**EXERCISE DIRECTIONS**
If a line below contains the word "that", count it. Please give the total and nothing else.

**RECORDS FOR THE EXERCISE**
== == ==

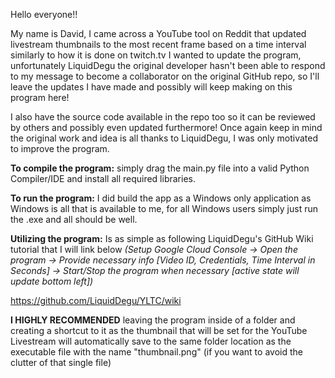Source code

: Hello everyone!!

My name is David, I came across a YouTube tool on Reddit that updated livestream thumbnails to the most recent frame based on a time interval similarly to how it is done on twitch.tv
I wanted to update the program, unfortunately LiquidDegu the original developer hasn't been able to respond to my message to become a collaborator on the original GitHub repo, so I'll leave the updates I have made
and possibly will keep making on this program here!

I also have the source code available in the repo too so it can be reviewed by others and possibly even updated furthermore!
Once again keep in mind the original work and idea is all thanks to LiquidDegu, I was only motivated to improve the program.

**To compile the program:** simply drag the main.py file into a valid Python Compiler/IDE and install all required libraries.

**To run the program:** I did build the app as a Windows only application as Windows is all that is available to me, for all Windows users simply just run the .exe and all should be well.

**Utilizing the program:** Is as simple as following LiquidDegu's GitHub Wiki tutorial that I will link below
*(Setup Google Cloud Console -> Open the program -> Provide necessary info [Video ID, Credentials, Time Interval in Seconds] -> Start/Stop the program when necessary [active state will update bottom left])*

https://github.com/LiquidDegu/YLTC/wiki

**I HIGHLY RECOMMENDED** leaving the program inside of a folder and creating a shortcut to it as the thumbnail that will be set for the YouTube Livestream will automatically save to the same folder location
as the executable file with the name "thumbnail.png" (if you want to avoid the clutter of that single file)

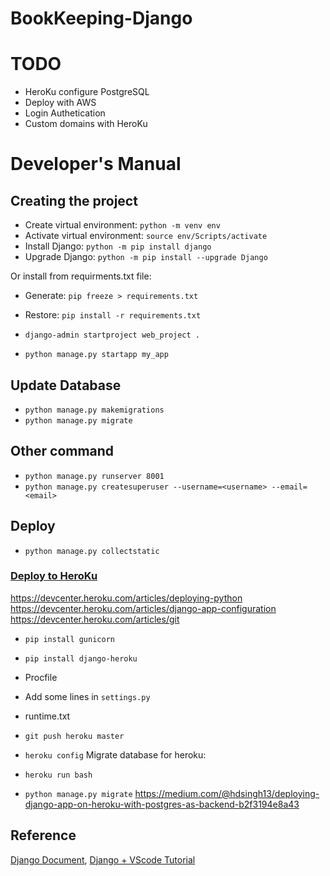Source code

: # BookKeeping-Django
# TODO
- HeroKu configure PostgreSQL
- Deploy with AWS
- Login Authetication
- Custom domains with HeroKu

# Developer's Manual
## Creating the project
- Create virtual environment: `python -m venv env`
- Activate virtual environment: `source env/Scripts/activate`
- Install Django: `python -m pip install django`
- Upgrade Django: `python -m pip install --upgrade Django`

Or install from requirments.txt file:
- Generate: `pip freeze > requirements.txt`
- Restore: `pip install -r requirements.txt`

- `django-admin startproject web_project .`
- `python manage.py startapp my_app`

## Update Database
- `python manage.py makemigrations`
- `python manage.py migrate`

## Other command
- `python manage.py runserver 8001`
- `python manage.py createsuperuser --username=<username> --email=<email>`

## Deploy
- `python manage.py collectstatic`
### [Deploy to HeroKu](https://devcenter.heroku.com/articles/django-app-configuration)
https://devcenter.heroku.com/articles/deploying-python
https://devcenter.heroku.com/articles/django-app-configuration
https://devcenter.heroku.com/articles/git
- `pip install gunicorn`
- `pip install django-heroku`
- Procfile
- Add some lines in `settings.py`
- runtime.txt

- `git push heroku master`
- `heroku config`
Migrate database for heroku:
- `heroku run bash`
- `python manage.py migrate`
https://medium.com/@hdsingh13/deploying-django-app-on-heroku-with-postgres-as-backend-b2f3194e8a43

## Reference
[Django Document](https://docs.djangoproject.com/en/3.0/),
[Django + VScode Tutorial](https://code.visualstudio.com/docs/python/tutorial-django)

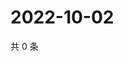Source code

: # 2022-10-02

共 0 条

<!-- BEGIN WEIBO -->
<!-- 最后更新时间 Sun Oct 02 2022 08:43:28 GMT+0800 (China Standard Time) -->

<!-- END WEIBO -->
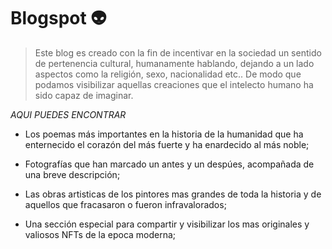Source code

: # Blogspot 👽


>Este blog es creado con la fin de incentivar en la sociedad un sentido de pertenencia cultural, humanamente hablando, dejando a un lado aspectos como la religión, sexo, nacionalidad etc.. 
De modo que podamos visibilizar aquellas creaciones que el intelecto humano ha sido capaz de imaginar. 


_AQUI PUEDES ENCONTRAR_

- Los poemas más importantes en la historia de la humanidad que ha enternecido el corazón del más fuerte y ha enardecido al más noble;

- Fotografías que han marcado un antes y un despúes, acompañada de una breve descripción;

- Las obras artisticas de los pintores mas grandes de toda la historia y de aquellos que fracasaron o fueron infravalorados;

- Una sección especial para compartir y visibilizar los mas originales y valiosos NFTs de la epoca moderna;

== == ==

**OUTPUT OF THE TASK**
5